Kearney, D. J. (2012). Mindfulness meditation for women with irritable bowel syndrome–evidence of benefit from a randomised controlled trial. Evidence-based nursing, 15(3), 80-81.
Keefer, L., & Blanchard, E. B. (2001). The effects of relaxation response meditation on the symptoms of irritable bowel syndrome: results of a controlled treatment study. Behaviour research and therapy, 39(7), 801-811.
Mindful eating requires slowing down and paying attention to the present moment experience of eating. Rather than mindlessly put food into your mouth and not really taste what you’re eating, you deliberately notice the appearance, smell, texture and taste of the food and pay attention to your thoughts, feelings, and physical sensations. Eating mindfully can interrupt habitual eating behaviors and promote greater self-regulation of food choices.1 Warren and colleagues conclude mindful eating has the potential to help address maladaptive eating behaviors and the difficulties many face with controlling food intake.2
Although mindful breathing, body scan and movement are the core skills I teach patients with persistent pain, I introduce mindful eating as another strategy to cultivate present moment awareness. Patients can have surprising shifts in their relationship to food and frequently comment, “If I ate more mindfully, I would enjoy my food more and eat less!”
Lucie Khadduri, PT, DPT, PRPC clinician and Adjunct Professor at the University of Puget Sound School of Physical Therapy, took my course last spring and describes her patient’s experience with mindful eating:
I have been meaning to email for some time to thank you for the April 2017 course on Mindfulness for Rehab Professionals. Your class really impacted my daily PT practice in a positive way. I wanted to share with you one story in particular to illustrate the power that these new tools you have given me have helped others.
I have this male patient who is about 35 years old who struggled with chronic constipation, bloating and anxiety related to his intense fecal urges that were then followed by an inability to defecate.
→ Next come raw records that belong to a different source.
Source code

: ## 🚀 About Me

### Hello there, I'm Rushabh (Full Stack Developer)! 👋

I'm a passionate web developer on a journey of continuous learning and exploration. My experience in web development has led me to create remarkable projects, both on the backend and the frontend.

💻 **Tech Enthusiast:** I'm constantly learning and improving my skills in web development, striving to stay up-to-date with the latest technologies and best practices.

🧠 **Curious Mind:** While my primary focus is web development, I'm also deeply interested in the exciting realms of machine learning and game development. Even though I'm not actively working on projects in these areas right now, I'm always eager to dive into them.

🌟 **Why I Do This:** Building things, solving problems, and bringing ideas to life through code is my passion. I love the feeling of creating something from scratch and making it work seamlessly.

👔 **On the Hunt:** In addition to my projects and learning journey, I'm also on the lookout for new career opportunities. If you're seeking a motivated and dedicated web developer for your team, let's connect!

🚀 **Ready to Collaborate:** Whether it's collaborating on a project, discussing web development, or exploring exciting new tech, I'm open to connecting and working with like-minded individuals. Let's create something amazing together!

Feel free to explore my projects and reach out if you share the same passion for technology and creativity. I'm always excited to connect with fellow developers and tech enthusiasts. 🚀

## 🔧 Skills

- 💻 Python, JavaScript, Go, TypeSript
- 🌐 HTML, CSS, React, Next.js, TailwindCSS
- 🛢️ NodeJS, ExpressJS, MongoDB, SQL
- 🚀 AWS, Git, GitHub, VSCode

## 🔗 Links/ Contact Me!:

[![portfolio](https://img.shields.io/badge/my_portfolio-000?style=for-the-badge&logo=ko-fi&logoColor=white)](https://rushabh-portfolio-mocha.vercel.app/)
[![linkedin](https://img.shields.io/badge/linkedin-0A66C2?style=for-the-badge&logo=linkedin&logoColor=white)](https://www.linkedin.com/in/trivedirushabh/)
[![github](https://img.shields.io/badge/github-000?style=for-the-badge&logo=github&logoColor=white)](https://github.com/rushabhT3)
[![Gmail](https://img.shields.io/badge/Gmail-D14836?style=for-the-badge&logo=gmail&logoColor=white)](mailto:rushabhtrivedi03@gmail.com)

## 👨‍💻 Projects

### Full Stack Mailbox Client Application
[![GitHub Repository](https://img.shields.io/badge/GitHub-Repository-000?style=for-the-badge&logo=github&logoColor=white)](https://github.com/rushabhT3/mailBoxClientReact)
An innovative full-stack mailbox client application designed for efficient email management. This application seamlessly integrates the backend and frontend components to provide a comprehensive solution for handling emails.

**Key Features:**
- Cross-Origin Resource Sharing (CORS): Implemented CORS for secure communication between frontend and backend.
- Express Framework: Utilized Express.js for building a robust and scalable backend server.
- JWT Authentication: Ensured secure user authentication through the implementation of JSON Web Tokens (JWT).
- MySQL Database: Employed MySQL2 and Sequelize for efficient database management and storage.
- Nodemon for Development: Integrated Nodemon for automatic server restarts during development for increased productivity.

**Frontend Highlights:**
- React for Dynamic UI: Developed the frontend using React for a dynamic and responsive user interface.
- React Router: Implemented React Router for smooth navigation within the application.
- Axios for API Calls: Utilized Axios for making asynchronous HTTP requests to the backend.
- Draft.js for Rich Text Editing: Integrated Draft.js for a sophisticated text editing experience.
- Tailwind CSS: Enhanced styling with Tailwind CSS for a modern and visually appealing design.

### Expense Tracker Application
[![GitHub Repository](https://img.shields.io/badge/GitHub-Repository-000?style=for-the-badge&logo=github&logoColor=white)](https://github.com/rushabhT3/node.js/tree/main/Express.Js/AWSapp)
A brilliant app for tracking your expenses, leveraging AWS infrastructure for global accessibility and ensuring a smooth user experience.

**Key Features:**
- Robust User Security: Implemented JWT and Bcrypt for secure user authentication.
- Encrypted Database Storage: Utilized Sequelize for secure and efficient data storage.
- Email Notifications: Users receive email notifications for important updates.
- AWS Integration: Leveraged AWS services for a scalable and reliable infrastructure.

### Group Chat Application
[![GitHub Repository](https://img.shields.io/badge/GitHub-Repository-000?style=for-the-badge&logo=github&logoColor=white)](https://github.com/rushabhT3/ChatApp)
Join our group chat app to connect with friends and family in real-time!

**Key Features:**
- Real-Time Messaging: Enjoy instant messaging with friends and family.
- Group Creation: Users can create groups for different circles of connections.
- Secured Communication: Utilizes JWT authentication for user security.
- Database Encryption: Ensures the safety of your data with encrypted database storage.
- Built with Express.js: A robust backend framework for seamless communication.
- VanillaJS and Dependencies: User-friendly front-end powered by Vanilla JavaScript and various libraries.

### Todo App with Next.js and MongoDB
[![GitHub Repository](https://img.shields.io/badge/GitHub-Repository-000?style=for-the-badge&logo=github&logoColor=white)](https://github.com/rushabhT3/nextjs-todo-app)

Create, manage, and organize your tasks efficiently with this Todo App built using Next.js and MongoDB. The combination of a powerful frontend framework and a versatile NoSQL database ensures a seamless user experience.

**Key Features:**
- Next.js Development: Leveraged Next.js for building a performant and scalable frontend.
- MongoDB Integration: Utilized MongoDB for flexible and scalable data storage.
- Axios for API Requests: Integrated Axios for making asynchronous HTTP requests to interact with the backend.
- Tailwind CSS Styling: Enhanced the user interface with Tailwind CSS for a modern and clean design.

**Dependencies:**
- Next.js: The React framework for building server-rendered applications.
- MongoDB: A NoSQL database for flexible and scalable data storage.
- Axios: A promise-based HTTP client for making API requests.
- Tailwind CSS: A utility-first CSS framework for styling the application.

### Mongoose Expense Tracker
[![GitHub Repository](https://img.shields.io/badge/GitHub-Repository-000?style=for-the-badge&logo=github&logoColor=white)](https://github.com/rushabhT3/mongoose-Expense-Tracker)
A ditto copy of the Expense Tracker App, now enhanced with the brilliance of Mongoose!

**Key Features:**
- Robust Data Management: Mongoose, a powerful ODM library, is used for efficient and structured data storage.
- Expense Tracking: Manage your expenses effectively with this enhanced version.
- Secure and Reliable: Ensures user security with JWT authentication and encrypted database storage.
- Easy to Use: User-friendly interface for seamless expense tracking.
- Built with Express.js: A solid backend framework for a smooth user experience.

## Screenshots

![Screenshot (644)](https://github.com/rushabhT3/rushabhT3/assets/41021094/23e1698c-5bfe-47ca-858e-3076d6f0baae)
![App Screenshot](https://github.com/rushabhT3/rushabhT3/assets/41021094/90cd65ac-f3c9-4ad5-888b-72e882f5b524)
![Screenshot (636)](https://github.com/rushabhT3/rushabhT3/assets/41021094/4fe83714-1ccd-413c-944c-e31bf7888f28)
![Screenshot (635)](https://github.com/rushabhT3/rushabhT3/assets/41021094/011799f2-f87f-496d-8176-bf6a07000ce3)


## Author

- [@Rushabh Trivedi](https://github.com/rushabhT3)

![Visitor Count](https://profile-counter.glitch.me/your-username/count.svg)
When he started PT, he had just left his job and took a job working from home just so that he could have consistent, stress free bathroom access.
I spoke to him about diaphragmatic breathing and mindfulness and its impact on the autonomic nervous system. What helped him the most, though, was the mindful eating exercise. He has since started applying these concepts to when he eats. He told me on his discharge visit that in the past, he would eat 4 slices of pizza very quickly, without thinking about it and then have horrible pain afterward. Now, he says it is easy to eat 1 slice and have a salad not because he knows salad is better for him, but because his mouth and mind crave different textures and colors in his food. Mindful eating gave him the ability to slow down, focus on the physical sensations of eating and he found that this has changed his relationship with food. As a result, his constipation is much better managed and his anxiety and stress are much better.
Thanks again for an excellent class. I often encourage patients to go to your website for your free 10 minute meditations.
Thank you, Lucie, for sharing this story. It reflects one of the many ways patients benefit from training in mindful awareness. I look forward to introducing colleagues to mindful eating and additional experiential mindful exercises and current research in my upcoming class, Mindfulness-Based Pain Treatment, at Loyola University Stritch School of Medicine, Maywood, Il, September 30 and October 1.
1. Miller CK. Mindful eating with diabetes. Diabetes Spectr. 2017 May;30(2):89-94.
2. Warren JM, Smith N, Ashwell M. A structured literature review on the role of mindfulness, mindful eating and intuitive eating in changing eating behaviors: effectiveness and associated potential mechanisms. Nutr Res Rev. 2017 Jul 18:1 – 12.